Cómo nos cuesta tomar esas pequeñas decisiones que tenemos en el archivo mental de “pendientes” pero que se enrocan en una especie de pereza ancestral, como si se nos cayera encima el peso de la insoportable gravedad del ser, como decía –más o menos- el Sr. Kundera.
Que levante la mano quien no tenga el congelador lleno hasta la bandera de envases con comida cocinada o sin cocinar; de barras de pan en trozos, de restos de lentejas o alubias o pisto a la manchega o croquetas de las navidades o lo que sea. A ver quién se libra de la maldición de guardar “por si acaso…”. Luego llega ese lunes tonto en que no sabes qué poner y en vez de tirar del “fondo de armario”, compras un tomate y una lechuga y un asco de pechuga y te lo haces a la plancha y lo comes como si fuera rancho carcelario sintiendo la culpa de la desidia en la boca del estómago. (Y con razón)
También me ha pasado tres cuartos de lo mismo, que he guardado comida en plan hormiga boba en vez de disfrutar como las cigarras listas, hasta que me ha dado por pensar si esa costumbre no tendrá algo que ver con la manera de gestionar mi vida. Es decir, si no será que todo lo que soy, lo que pienso y siento no se ve reflejado en mil pequeños detalles de la vida cotidiana. Acaparar de todo como si no hubiera un mañana. Ese mañana poético al que se alude para justificar inanes furias consumistas; el sol va a salir cada día aunque nos neguemos a levantar la persiana de la vida.

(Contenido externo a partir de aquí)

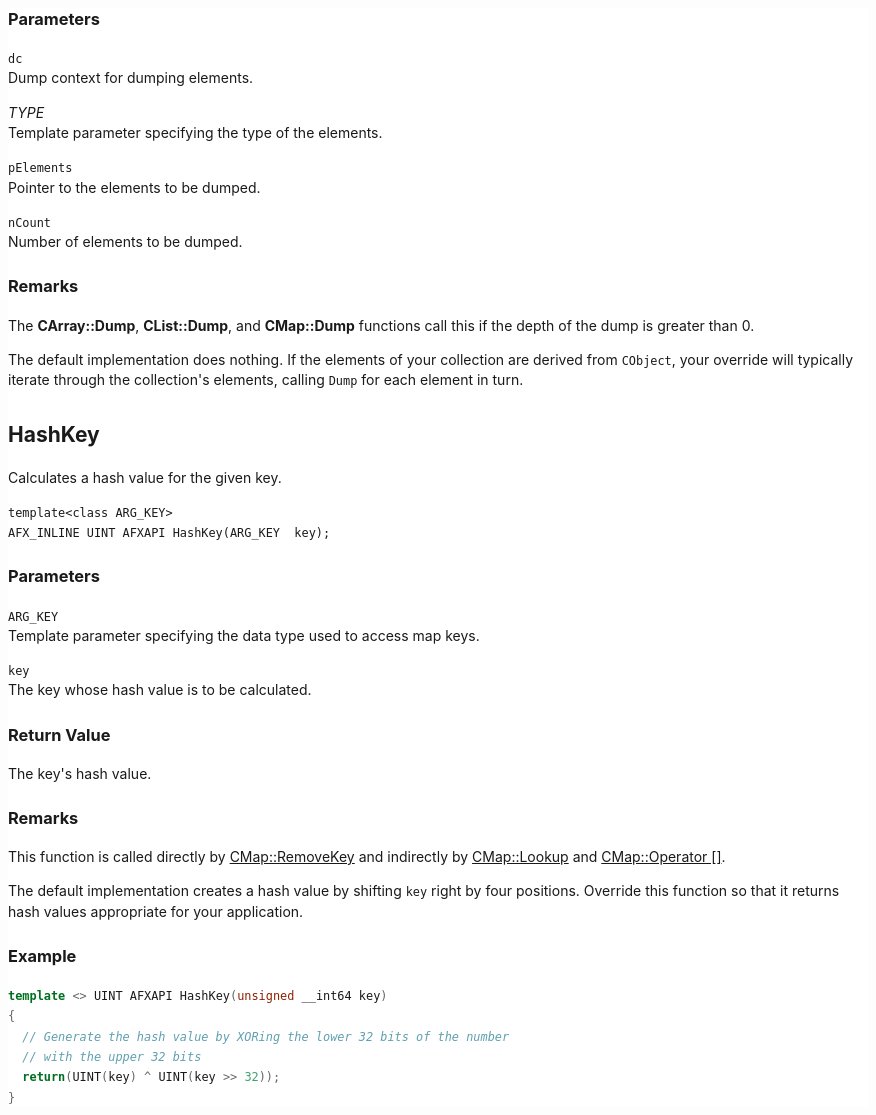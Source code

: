 ### Parameters  
 `dc`  
 Dump context for dumping elements.  
  
 *TYPE*  
 Template parameter specifying the type of the elements.  
  
 `pElements`  
 Pointer to the elements to be dumped.  
  
 `nCount`  
 Number of elements to be dumped.  
  
### Remarks  
 The **CArray::Dump**, **CList::Dump**, and **CMap::Dump** functions call this if the depth of the dump is greater than 0.  
  
 The default implementation does nothing. If the elements of your collection are derived from `CObject`, your override will typically iterate through the collection's elements, calling `Dump` for each element in turn.  
  

##  <a name="hashkey"></a>  HashKey  
 Calculates a hash value for the given key.  
  
```  
template<class ARG_KEY>  
AFX_INLINE UINT AFXAPI HashKey(ARG_KEY  key); 
```  
  
### Parameters  
 `ARG_KEY`  
 Template parameter specifying the data type used to access map keys.  
  
 `key`  
 The key whose hash value is to be calculated.  
  
### Return Value  
 The key's hash value.  
  
### Remarks  
 This function is called directly by [CMap::RemoveKey](cmap-class.md#cmap__removekey) and indirectly by [CMap::Lookup](cmap-class.md#cmap__lookup) and [CMap::Operator &#91;&#93;](cmap-class.md#cmap__operator_at).
  
 The default implementation creates a hash value by shifting `key` right by four positions. Override this function so that it returns hash values appropriate for your application.  
  
### Example
 ```cpp  
template <> UINT AFXAPI HashKey(unsigned __int64 key)
{
   // Generate the hash value by XORing the lower 32 bits of the number 
   // with the upper 32 bits
   return(UINT(key) ^ UINT(key >> 32));
}
 ```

Después de eso, avergonzada y como para querer compensar, me da por querer contemplar la vida en modo zen o pensar que viajo ligera de equipaje cual monje budista o poeta exiliado. Y nada de eso es verdad se mire por donde se mire. Estamos a ras de suelo y el congelador (haciendo escarcha) nos lo recuerda cada vez que lo abrimos para guardar alguna otra sobra.
Me he pasado dos semanas -¡DOS!- alimentándome de lo que había en el frigo y en los tres cajones del congelador. Aprovechando el parón físico para darle caña a lo psíquico; es decir, darme cuenta de que tan sólo puedo vivir horas de sesenta minutos -que pasan lentas- y días de veinticuatro horas iguales entre sí, con el mismo decorado, cual hámster pateando estúpidamente en su rueda.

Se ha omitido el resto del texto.